Moody's stressed scenario loss is 8.2% of the current
balance. Moody's provides a current list of base and stress
scenario losses for conduit and fusion CMBS transactions on moodys.com
at http://v3.moodys.com/viewresearchdoc.aspx?docid=PBS_SF215255.
Depending on the timing of loan payoffs and the severity and timing of
losses from specially serviced loans, the credit enhancement level
for investment grade classes could decline below the current levels.
If future performance materially declines, the expected level of
credit enhancement and the priority in the cash flow waterfall may be
insufficient for the current ratings of these classes.

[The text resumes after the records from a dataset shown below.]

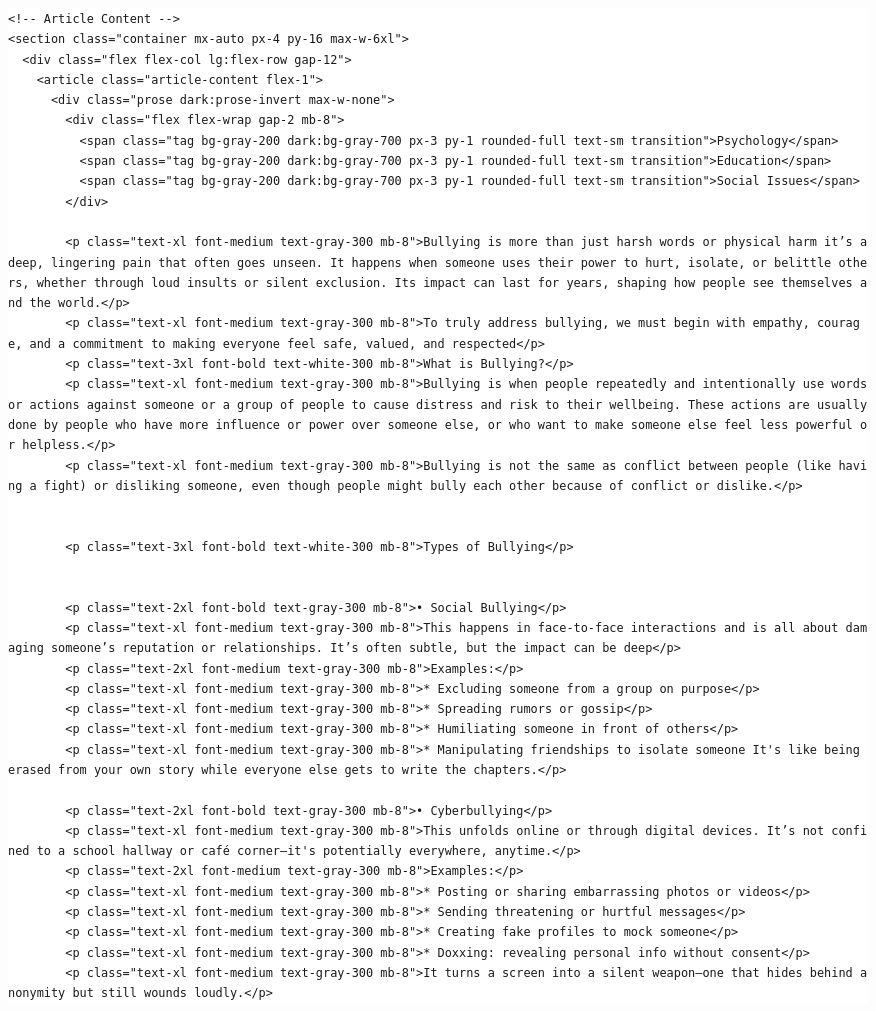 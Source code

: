     <!-- Article Content -->
    <section class="container mx-auto px-4 py-16 max-w-6xl">
      <div class="flex flex-col lg:flex-row gap-12">
        <article class="article-content flex-1">
          <div class="prose dark:prose-invert max-w-none">
            <div class="flex flex-wrap gap-2 mb-8">
              <span class="tag bg-gray-200 dark:bg-gray-700 px-3 py-1 rounded-full text-sm transition">Psychology</span>
              <span class="tag bg-gray-200 dark:bg-gray-700 px-3 py-1 rounded-full text-sm transition">Education</span>
              <span class="tag bg-gray-200 dark:bg-gray-700 px-3 py-1 rounded-full text-sm transition">Social Issues</span>
            </div>
            
            <p class="text-xl font-medium text-gray-300 mb-8">Bullying is more than just harsh words or physical harm it’s a deep, lingering pain that often goes unseen. It happens when someone uses their power to hurt, isolate, or belittle others, whether through loud insults or silent exclusion. Its impact can last for years, shaping how people see themselves and the world.</p>          
            <p class="text-xl font-medium text-gray-300 mb-8">To truly address bullying, we must begin with empathy, courage, and a commitment to making everyone feel safe, valued, and respected</p>
            <p class="text-3xl font-bold text-white-300 mb-8">What is Bullying?</p>
            <p class="text-xl font-medium text-gray-300 mb-8">Bullying is when people repeatedly and intentionally use words or actions against someone or a group of people to cause distress and risk to their wellbeing. These actions are usually done by people who have more influence or power over someone else, or who want to make someone else feel less powerful or helpless.</p>
            <p class="text-xl font-medium text-gray-300 mb-8">Bullying is not the same as conflict between people (like having a fight) or disliking someone, even though people might bully each other because of conflict or dislike.</p>
            
            
            <p class="text-3xl font-bold text-white-300 mb-8">Types of Bullying</p>


            <p class="text-2xl font-bold text-gray-300 mb-8">• Social Bullying</p>
            <p class="text-xl font-medium text-gray-300 mb-8">This happens in face-to-face interactions and is all about damaging someone’s reputation or relationships. It’s often subtle, but the impact can be deep</p>
            <p class="text-2xl font-medium text-gray-300 mb-8">Examples:</p>
            <p class="text-xl font-medium text-gray-300 mb-8">* Excluding someone from a group on purpose</p>
            <p class="text-xl font-medium text-gray-300 mb-8">* Spreading rumors or gossip</p>
            <p class="text-xl font-medium text-gray-300 mb-8">* Humiliating someone in front of others</p>
            <p class="text-xl font-medium text-gray-300 mb-8">* Manipulating friendships to isolate someone It's like being erased from your own story while everyone else gets to write the chapters.</p>

            <p class="text-2xl font-bold text-gray-300 mb-8">• Cyberbullying</p>
            <p class="text-xl font-medium text-gray-300 mb-8">This unfolds online or through digital devices. It’s not confined to a school hallway or café corner—it's potentially everywhere, anytime.</p>
            <p class="text-2xl font-medium text-gray-300 mb-8">Examples:</p>
            <p class="text-xl font-medium text-gray-300 mb-8">* Posting or sharing embarrassing photos or videos</p>
            <p class="text-xl font-medium text-gray-300 mb-8">* Sending threatening or hurtful messages</p>
            <p class="text-xl font-medium text-gray-300 mb-8">* Creating fake profiles to mock someone</p>
            <p class="text-xl font-medium text-gray-300 mb-8">* Doxxing: revealing personal info without consent</p>
            <p class="text-xl font-medium text-gray-300 mb-8">It turns a screen into a silent weapon—one that hides behind anonymity but still wounds loudly.</p>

The performance expectations for a given variable indicate Moody's forward-looking
view of the likely range of performance over the medium term. From
time to time, Moody's may, if warranted, change these
expectations. Performance that falls outside the given range may
indicate that the collateral's credit quality is stronger or weaker than
Moody's had anticipated when the related securities ratings were issued.

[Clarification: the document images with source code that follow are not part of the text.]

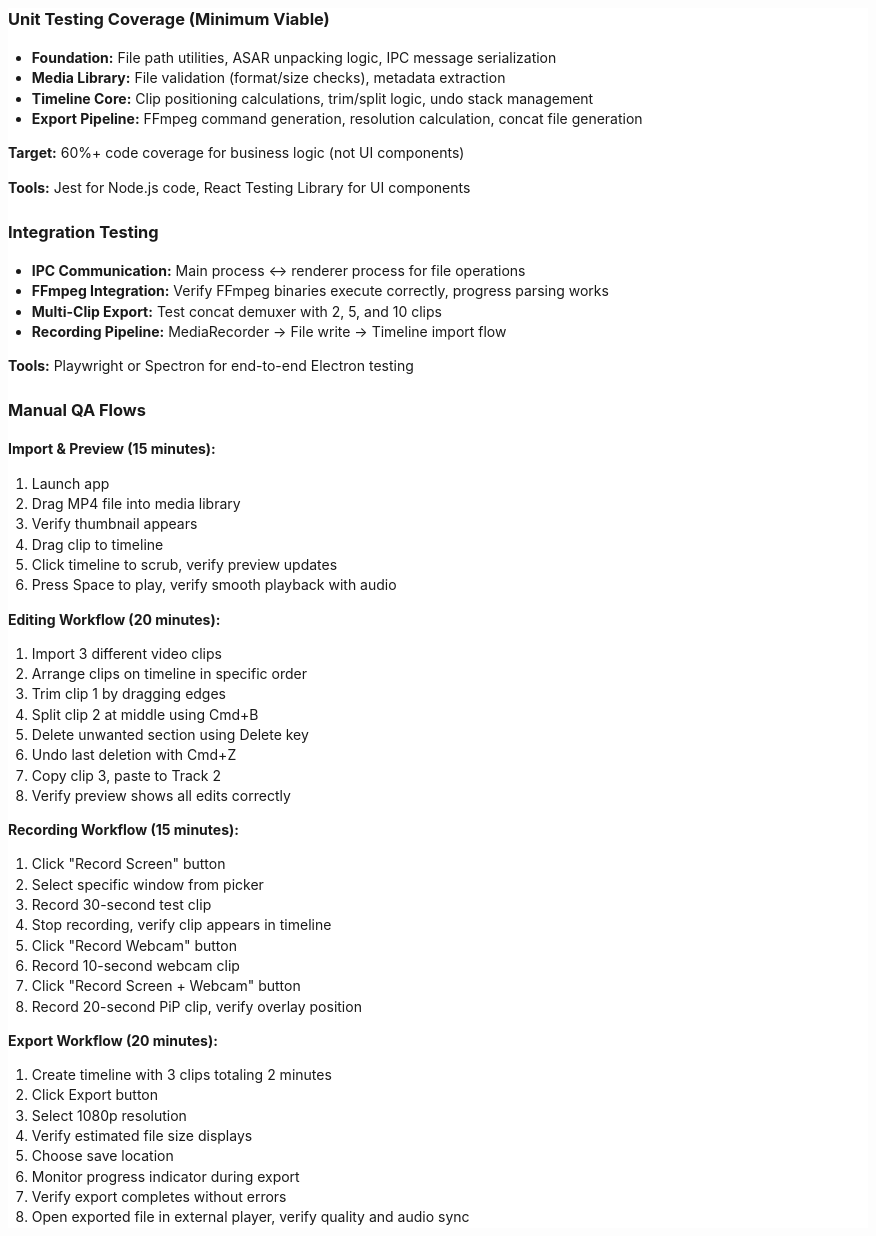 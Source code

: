 ### Unit Testing Coverage (Minimum Viable)
- **Foundation:** File path utilities, ASAR unpacking logic, IPC message serialization
- **Media Library:** File validation (format/size checks), metadata extraction
- **Timeline Core:** Clip positioning calculations, trim/split logic, undo stack management
- **Export Pipeline:** FFmpeg command generation, resolution calculation, concat file generation

**Target:** 60%+ code coverage for business logic (not UI components)

**Tools:** Jest for Node.js code, React Testing Library for UI components

### Integration Testing
- **IPC Communication:** Main process ↔ renderer process for file operations
- **FFmpeg Integration:** Verify FFmpeg binaries execute correctly, progress parsing works
- **Multi-Clip Export:** Test concat demuxer with 2, 5, and 10 clips
- **Recording Pipeline:** MediaRecorder → File write → Timeline import flow

**Tools:** Playwright or Spectron for end-to-end Electron testing

### Manual QA Flows

**Import & Preview (15 minutes):**
1. Launch app
2. Drag MP4 file into media library
3. Verify thumbnail appears
4. Drag clip to timeline
5. Click timeline to scrub, verify preview updates
6. Press Space to play, verify smooth playback with audio

**Editing Workflow (20 minutes):**
1. Import 3 different video clips
2. Arrange clips on timeline in specific order
3. Trim clip 1 by dragging edges
4. Split clip 2 at middle using Cmd+B
5. Delete unwanted section using Delete key
6. Undo last deletion with Cmd+Z
7. Copy clip 3, paste to Track 2
8. Verify preview shows all edits correctly

**Recording Workflow (15 minutes):**
1. Click "Record Screen" button
2. Select specific window from picker
3. Record 30-second test clip
4. Stop recording, verify clip appears in timeline
5. Click "Record Webcam" button
6. Record 10-second webcam clip
7. Click "Record Screen + Webcam" button
8. Record 20-second PiP clip, verify overlay position

**Export Workflow (20 minutes):**
1. Create timeline with 3 clips totaling 2 minutes
2. Click Export button
3. Select 1080p resolution
4. Verify estimated file size displays
5. Choose save location
6. Monitor progress indicator during export
7. Verify export completes without errors
8. Open exported file in external player, verify quality and audio sync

Even so, a deviation from the expected range will not necessarily
result in a rating action nor does performance within expectations preclude
such actions. The decision to take (or not take) a rating action
is dependent on an assessment of a range of factors including, but
not exclusively, the performance metrics.
Primary sources of assumption uncertainty are the current sluggish macroeconomic
environment and performance in the commercial real estate property markets.
While commercial real estate property markets are gaining momentum,
a consistent upward trend will not be evident until the volume of transactions
increases, distressed properties are cleared from the pipeline and
job creation rebounds. The hotel and multifamily sectors are continuing
to show signs of recovery through the first half of 2011, while
recovery in the non-core office and retail sectors are tied to
pace of recovery of the broader economy. Core office markets are
showing signs of recovery through lending and leasing activity.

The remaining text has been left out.